The economy had grown by 8.6 per cent in the quarter ended March 31 and by 7.4 per cent during 2009-10. Finance Minister Pranab Mukherjee and the Planning Commission have projected the overall growth in gross domestic product for 2010-11 to be at 8.5 per cent.
“Investments are rising and demand is accelerating,” said Sen on the sidelines of a National Sample Survey Organisation (NSSO) seminar. “The Reserve Bank of India will be watching the core inflation rate very closely and may raise (policy) rates if it accelerates,” he added.
Sen further mentioned growth numbers for 2009-10 were “pleasant “ and that expectations of achieving 8.5 per cent growth in 2010-11 was a “clear possibility”.

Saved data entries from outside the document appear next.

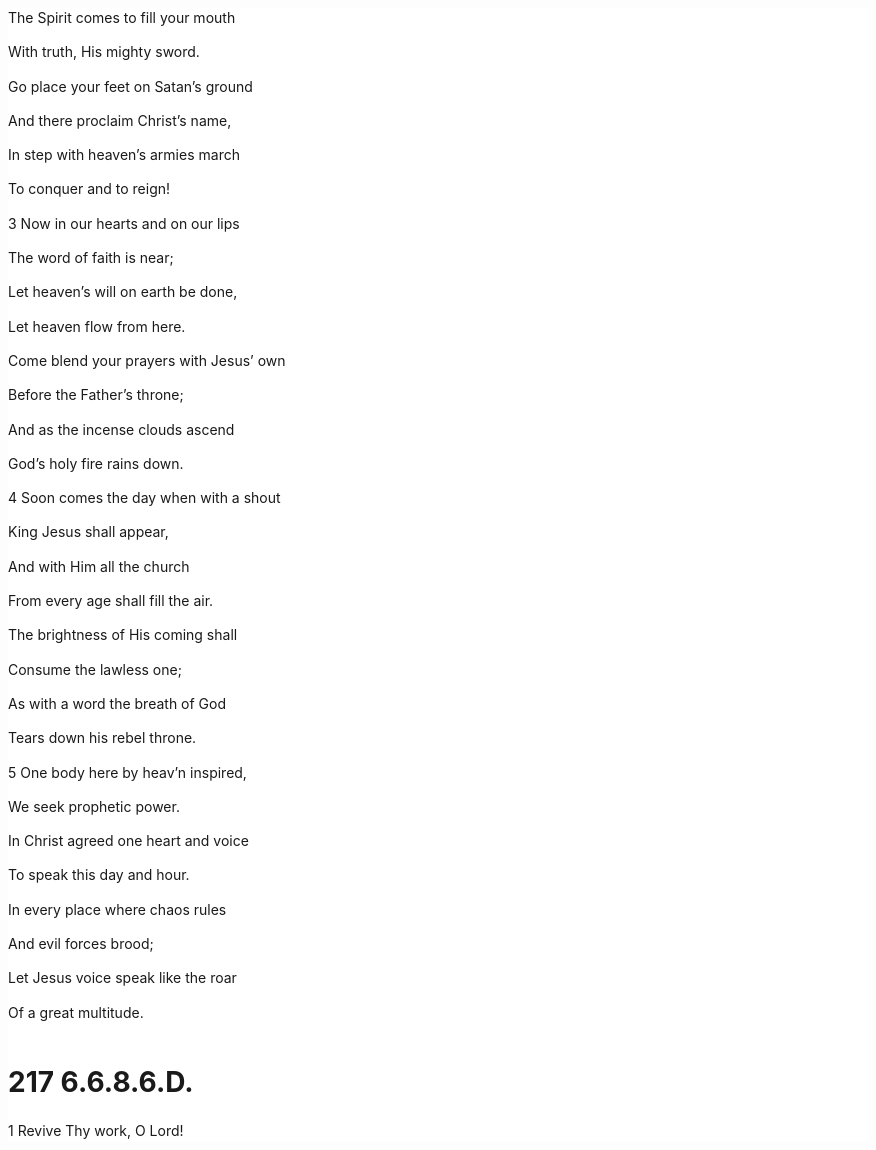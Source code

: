 The Spirit comes to fill your mouth

With truth, His mighty sword.

Go place your feet on Satan’s ground

And there proclaim Christ’s name,

In step with heaven’s armies march

To conquer and to reign!

3 Now in our hearts and on our lips

The word of faith is near;

Let heaven’s will on earth be done,

Let heaven flow from here.

Come blend your prayers with Jesus’ own

Before the Father’s throne;

And as the incense clouds ascend

God’s holy fire rains down.

4 Soon comes the day when with a shout

King Jesus shall appear,

And with Him all the church

From every age shall fill the air.

The brightness of His coming shall

Consume the lawless one;

As with a word the breath of God

Tears down his rebel throne.

5 One body here by heav’n inspired,

We seek prophetic power.

In Christ agreed one heart and voice

To speak this day and hour.

In every place where chaos rules

And evil forces brood;

Let Jesus voice speak like the roar

Of a great multitude.

# 217 6.6.8.6.D.

1 Revive Thy work, O Lord!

The Reserve Bank of India (RBI) last month signalled plans to raise borrowing costs “cautiously” as the European debt crisis threatens global economic growth. Sen’s forecast comes after HSBC Group Plc and Markit Economics’ Purchasing Managers’ Index released yesterday showed Indian manufacturing expanded in May at the fastest pace in more than two years.
RBI has raised rates twice since mid-March. The bank’s benchmark reverse repo rate was 3.75 per cent while wholesale-price inflation was at 9.59 per cent in April 2010.